* _Aim of the exercise_
Your answer should be one number: the count of lines in the data below that include "where".
::::::::
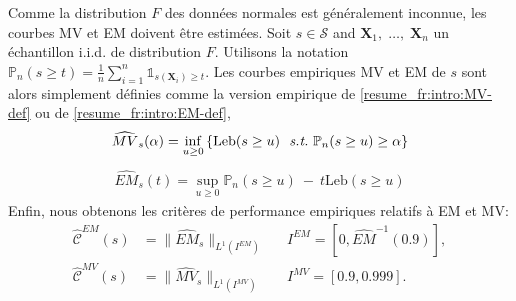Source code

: \documentclass[a4paper, 12pt]{article}
\newcommand{\st}{\emph{s.t.}{}}
\newcommand{\crit}{\mathcal{C}}
\def\mb{\mathbf}
\def\S{\mathcal{S}}
\def\crit{\mathcal{C}}
\def\leb{\text{Leb}}
\begin{document}
Comme la distribution $F$ des données normales est généralement inconnue, les courbes MV et EM doivent être estimées.
Soit $s\in \mathcal{S}$ and $\mb X_1,\; \ldots,\; \mb X_n$ un échantillon  i.i.d. de distribution $F$. Utilisons la notation $\mathbb{P}_n(s \ge t)=\frac{1}{n}\sum_{i=1}^n\mathds{1}_{s(\mb X_i)\geq t}.$ 
Les courbes empiriques MV et EM de $s$ sont alors simplement définies comme la version empirique de \eqref{resume_fr:intro:MV-def} ou de \eqref{resume_fr:intro:EM-def}, 
\begin{align}
\label{resume_fr:MV-def-emp}
\widehat{MV}_s(\alpha) = \inf_{u \ge 0} \left\{ \leb(s \ge u) ~~\st~ \mathbb{P}_n(s \ge u) \ge \alpha \right\}
\end{align}
\begin{align}
\label{resume_fr:EM-def-emp}
\widehat{EM}_s(t) = \sup_{u \ge 0} \mathbb{P}_n(s \ge u) ~-~ t \leb(s \ge u)
\end{align}
%
%
Enfin, nous obtenons les critères de performance empiriques relatifs à EM et MV:
\begin{align}
\label{resume_fr:eq:standard_emp_EM}\widehat{\crit}^{EM}(s) &= \| \widehat{EM}_s \|_{L^1(I^{EM})}  &&I^{EM} = [0,\widehat{EM}^{-1}(0.9)],\\
\label{resume_fr:eq:standard_emp_MV}\widehat{\crit}^{MV}(s) &= \| \widehat{MV}_s \|_{L^1(I^{MV})}  &&I^{MV} = [0.9, 0.999].
\end{align}
%

%
\end{document}

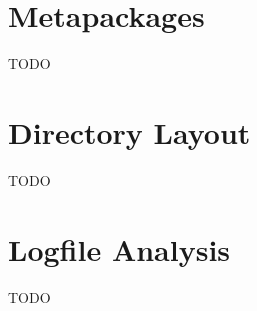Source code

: \section{Metapackages}
\label{sec:metapacks}

TODO

\section{Directory Layout}

TODO


\section{Logfile Analysis}

TODO





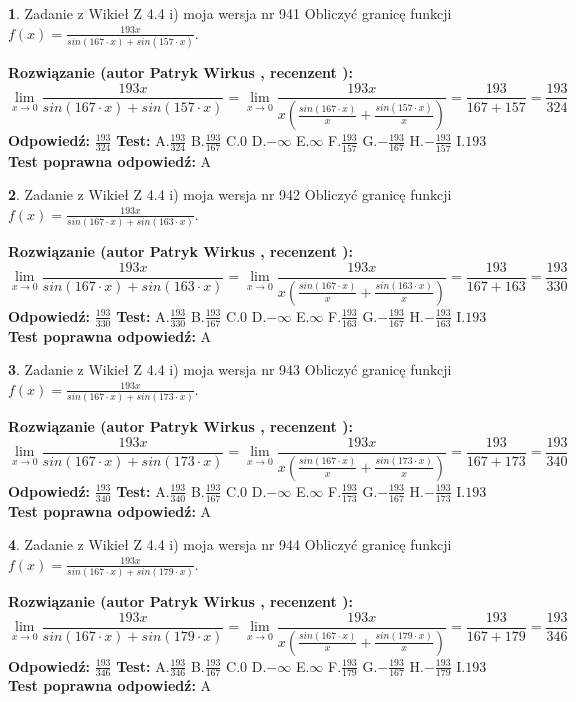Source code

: \documentclass[12pt, a4paper]{article}
\theoremstyle{definition} %
\newtheorem{zad}{}
\newcommand{\zadStart}[1]{\begin{zad}#1\newline}
\newcommand{\zadStop}{\end{zad}}
\newcommand{\rozwStart}[2]{\noindent \textbf{Rozwiązanie (autor #1 , recenzent #2): }\newline}
\newcommand{\rozwStop}{\newline}
\newcommand{\odpStart}{\noindent \textbf{Odpowiedź:}\newline}
\newcommand{\odpStop}{\newline}
\newcommand{\testStart}{\noindent \textbf{Test:}\newline}
\newcommand{\testStop}{\newline}
\newcommand{\kluczStart}{\noindent \textbf{Test poprawna odpowiedź:}\newline}
\newcommand{\kluczStop}{\newline}
\begin{document}
\zadStart{Zadanie z Wikieł Z 4.4 i) moja wersja nr 941}
Obliczyć granicę funkcji $f(x)=\frac{193x}{sin(167\cdot x) +sin(157\cdot x)}$.
\zadStop
\rozwStart{Patryk Wirkus}{}
$$\lim\limits_{x\to 0}\frac{193x}{sin(167\cdot x) +sin(157\cdot x)}=\lim\limits_{x\to 0}\frac{193x}{x(\frac{sin(167\cdot x)}{x}+\frac{sin(157\cdot x)}{x})}=\frac{193}{167+157} = \frac{193}{324}$$
\rozwStop
\odpStart
$\frac{193}{324}$
\odpStop
\testStart
A.$\frac{193}{324}$
B.$\frac{193}{167}$
C.$0$
D.$-\infty$
E.$\infty$
F.$\frac{193}{157}$
G.$-\frac{193}{167}$
H.$-\frac{193}{157}$
I.$193$
\testStop
\kluczStart
A
\kluczStop



\zadStart{Zadanie z Wikieł Z 4.4 i) moja wersja nr 942}
Obliczyć granicę funkcji $f(x)=\frac{193x}{sin(167\cdot x) +sin(163\cdot x)}$.
\zadStop
\rozwStart{Patryk Wirkus}{}
$$\lim\limits_{x\to 0}\frac{193x}{sin(167\cdot x) +sin(163\cdot x)}=\lim\limits_{x\to 0}\frac{193x}{x(\frac{sin(167\cdot x)}{x}+\frac{sin(163\cdot x)}{x})}=\frac{193}{167+163} = \frac{193}{330}$$
\rozwStop
\odpStart
$\frac{193}{330}$
\odpStop
\testStart
A.$\frac{193}{330}$
B.$\frac{193}{167}$
C.$0$
D.$-\infty$
E.$\infty$
F.$\frac{193}{163}$
G.$-\frac{193}{167}$
H.$-\frac{193}{163}$
I.$193$
\testStop
\kluczStart
A
\kluczStop



\zadStart{Zadanie z Wikieł Z 4.4 i) moja wersja nr 943}
Obliczyć granicę funkcji $f(x)=\frac{193x}{sin(167\cdot x) +sin(173\cdot x)}$.
\zadStop
\rozwStart{Patryk Wirkus}{}
$$\lim\limits_{x\to 0}\frac{193x}{sin(167\cdot x) +sin(173\cdot x)}=\lim\limits_{x\to 0}\frac{193x}{x(\frac{sin(167\cdot x)}{x}+\frac{sin(173\cdot x)}{x})}=\frac{193}{167+173} = \frac{193}{340}$$
\rozwStop
\odpStart
$\frac{193}{340}$
\odpStop
\testStart
A.$\frac{193}{340}$
B.$\frac{193}{167}$
C.$0$
D.$-\infty$
E.$\infty$
F.$\frac{193}{173}$
G.$-\frac{193}{167}$
H.$-\frac{193}{173}$
I.$193$
\testStop
\kluczStart
A
\kluczStop



\zadStart{Zadanie z Wikieł Z 4.4 i) moja wersja nr 944}
Obliczyć granicę funkcji $f(x)=\frac{193x}{sin(167\cdot x) +sin(179\cdot x)}$.
\zadStop
\rozwStart{Patryk Wirkus}{}
$$\lim\limits_{x\to 0}\frac{193x}{sin(167\cdot x) +sin(179\cdot x)}=\lim\limits_{x\to 0}\frac{193x}{x(\frac{sin(167\cdot x)}{x}+\frac{sin(179\cdot x)}{x})}=\frac{193}{167+179} = \frac{193}{346}$$
\rozwStop
\odpStart
$\frac{193}{346}$
\odpStop
\testStart
A.$\frac{193}{346}$
B.$\frac{193}{167}$
C.$0$
D.$-\infty$
E.$\infty$
F.$\frac{193}{179}$
G.$-\frac{193}{167}$
H.$-\frac{193}{179}$
I.$193$
\testStop
\kluczStart
A
\kluczStop
\end{document}
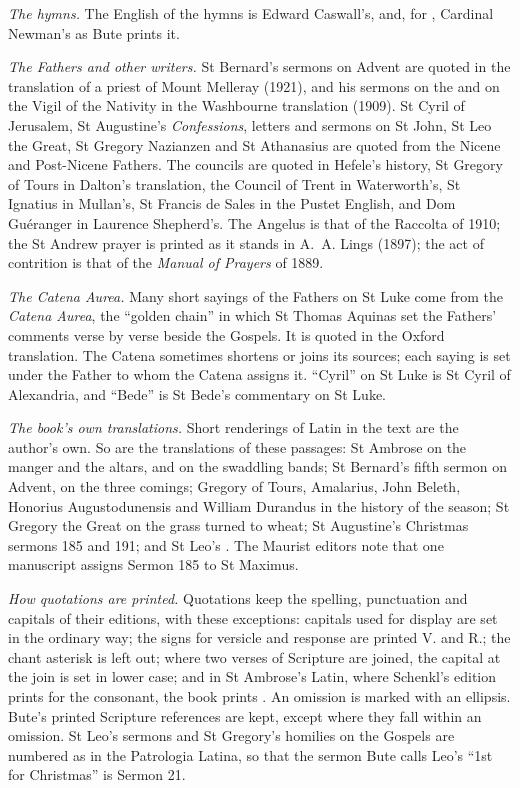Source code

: \textit{The hymns.} The English of the hymns is Edward Caswall's, and, for
, Cardinal Newman's as Bute prints it.

\textit{The Fathers and other writers.} St Bernard's sermons on Advent are
quoted in the translation of a priest of Mount Melleray (1921), and his sermons
on the  and on the Vigil of the Nativity in the Washbourne
translation (1909). St Cyril of Jerusalem, St Augustine's \textit{Confessions}, letters and
sermons on St John, St Leo the Great, St Gregory Nazianzen and St Athanasius are quoted from the Nicene and
Post-Nicene Fathers. The councils are quoted in Hefele's history, St Gregory of
Tours in Dalton's translation, the Council of Trent in Waterworth's, St Ignatius in Mullan's, St Francis de Sales in the
Pustet English, and Dom Guéranger in Laurence Shepherd's. The Angelus is that
of the Raccolta of 1910; the St Andrew prayer is printed as it stands in A.~A.
Lings (1897); the act of contrition is that of the \textit{Manual of Prayers} of
1889.

\textit{The Catena Aurea.} Many short sayings of the Fathers on St Luke come
from the \textit{Catena Aurea}, the ``golden chain'' in which St Thomas Aquinas
set the Fathers' comments verse by verse beside the Gospels. It is quoted in
the Oxford translation. The Catena sometimes shortens or joins its sources; each
saying is set under the Father to whom the Catena assigns it. ``Cyril'' on St Luke is St Cyril of
Alexandria, and ``Bede'' is St Bede's commentary on St Luke.

\textit{The book's own translations.} Short renderings of Latin in the text
are the author's own. So are the translations of these passages: St Ambrose on
the manger and the altars, and on the swaddling bands; St Bernard's fifth
sermon on Advent, on the three comings; Gregory of Tours, Amalarius, John
Beleth, Honorius Augustodunensis and William Durandus in the history of the season; St
Gregory the Great on the grass turned to wheat; St Augustine's Christmas
sermons 185 and 191; and St Leo's . The Maurist
editors note that one manuscript assigns Sermon 185 to St Maximus.

\textit{How quotations are printed.} Quotations keep the spelling, punctuation
and capitals of their editions, with these exceptions: capitals used for
display are set in the ordinary way; the signs for versicle and response are
printed V. and R.; the chant asterisk is left out; where two verses of
Scripture are joined, the capital at the join is set in lower case; and in St
Ambrose's Latin, where Schenkl's edition prints  for the consonant,
the book prints . An omission is marked with an ellipsis. Bute's
printed Scripture references are kept, except where they fall within an
omission. St Leo's sermons and St Gregory's homilies on the Gospels are
numbered as in the Patrologia Latina, so that the sermon Bute calls Leo's ``1st
for Christmas'' is Sermon 21.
::::::::
* _Expected answer_
3